BEGIN Supplied records

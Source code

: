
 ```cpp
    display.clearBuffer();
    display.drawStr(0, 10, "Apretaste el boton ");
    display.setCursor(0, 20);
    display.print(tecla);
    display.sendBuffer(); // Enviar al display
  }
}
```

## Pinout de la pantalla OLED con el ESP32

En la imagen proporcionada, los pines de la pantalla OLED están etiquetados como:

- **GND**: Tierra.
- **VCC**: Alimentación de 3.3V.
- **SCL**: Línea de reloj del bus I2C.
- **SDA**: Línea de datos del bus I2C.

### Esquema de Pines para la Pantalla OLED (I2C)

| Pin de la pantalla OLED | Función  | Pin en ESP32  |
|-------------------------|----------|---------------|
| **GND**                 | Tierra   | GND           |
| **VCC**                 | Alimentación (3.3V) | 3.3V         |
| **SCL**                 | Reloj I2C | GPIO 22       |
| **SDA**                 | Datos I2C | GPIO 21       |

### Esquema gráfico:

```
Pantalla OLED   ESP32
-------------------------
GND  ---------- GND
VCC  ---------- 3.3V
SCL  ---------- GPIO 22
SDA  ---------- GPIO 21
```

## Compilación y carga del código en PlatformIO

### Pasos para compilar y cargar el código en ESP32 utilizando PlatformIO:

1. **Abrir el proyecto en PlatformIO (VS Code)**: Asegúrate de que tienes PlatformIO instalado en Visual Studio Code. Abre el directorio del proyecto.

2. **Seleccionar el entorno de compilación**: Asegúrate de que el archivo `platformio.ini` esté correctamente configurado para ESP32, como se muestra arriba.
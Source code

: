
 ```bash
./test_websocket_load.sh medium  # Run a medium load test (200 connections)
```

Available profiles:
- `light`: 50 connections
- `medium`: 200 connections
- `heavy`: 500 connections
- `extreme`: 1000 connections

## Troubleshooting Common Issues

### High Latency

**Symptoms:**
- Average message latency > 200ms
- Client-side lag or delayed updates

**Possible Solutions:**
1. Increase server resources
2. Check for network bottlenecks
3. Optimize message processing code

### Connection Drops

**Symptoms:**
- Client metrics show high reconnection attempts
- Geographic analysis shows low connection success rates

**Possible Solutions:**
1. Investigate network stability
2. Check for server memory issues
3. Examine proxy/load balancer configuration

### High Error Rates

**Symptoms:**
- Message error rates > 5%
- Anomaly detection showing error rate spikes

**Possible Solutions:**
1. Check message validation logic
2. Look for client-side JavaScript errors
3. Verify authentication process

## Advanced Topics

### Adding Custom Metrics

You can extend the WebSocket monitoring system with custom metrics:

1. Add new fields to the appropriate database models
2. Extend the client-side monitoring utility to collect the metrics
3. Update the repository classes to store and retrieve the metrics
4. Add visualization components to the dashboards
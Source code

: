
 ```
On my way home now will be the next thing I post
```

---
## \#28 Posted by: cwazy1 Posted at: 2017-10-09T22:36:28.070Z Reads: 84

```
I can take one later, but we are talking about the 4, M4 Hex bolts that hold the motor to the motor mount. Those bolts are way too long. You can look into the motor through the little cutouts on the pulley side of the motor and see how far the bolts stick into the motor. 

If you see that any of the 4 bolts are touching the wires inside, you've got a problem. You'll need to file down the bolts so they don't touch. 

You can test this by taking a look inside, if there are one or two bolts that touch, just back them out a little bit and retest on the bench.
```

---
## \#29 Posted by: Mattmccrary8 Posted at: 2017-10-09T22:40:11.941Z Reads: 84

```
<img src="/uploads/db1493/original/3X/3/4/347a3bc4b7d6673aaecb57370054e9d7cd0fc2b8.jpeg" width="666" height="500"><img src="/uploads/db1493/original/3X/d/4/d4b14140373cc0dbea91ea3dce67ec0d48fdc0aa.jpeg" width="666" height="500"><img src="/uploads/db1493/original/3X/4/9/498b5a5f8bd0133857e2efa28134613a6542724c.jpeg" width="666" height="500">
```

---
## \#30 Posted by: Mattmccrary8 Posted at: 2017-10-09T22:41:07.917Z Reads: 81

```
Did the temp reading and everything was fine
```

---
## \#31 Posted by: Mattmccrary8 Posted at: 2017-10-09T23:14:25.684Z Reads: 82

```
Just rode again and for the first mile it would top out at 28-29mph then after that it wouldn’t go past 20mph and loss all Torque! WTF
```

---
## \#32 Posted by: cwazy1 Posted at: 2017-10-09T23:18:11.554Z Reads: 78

END Supplied records

Exercise: From the listing above, copy every line that includes the word "Línea".

Solution:
- **SCL**: Línea de reloj del bus I2C.
- **SDA**: Línea de datos del bus I2C.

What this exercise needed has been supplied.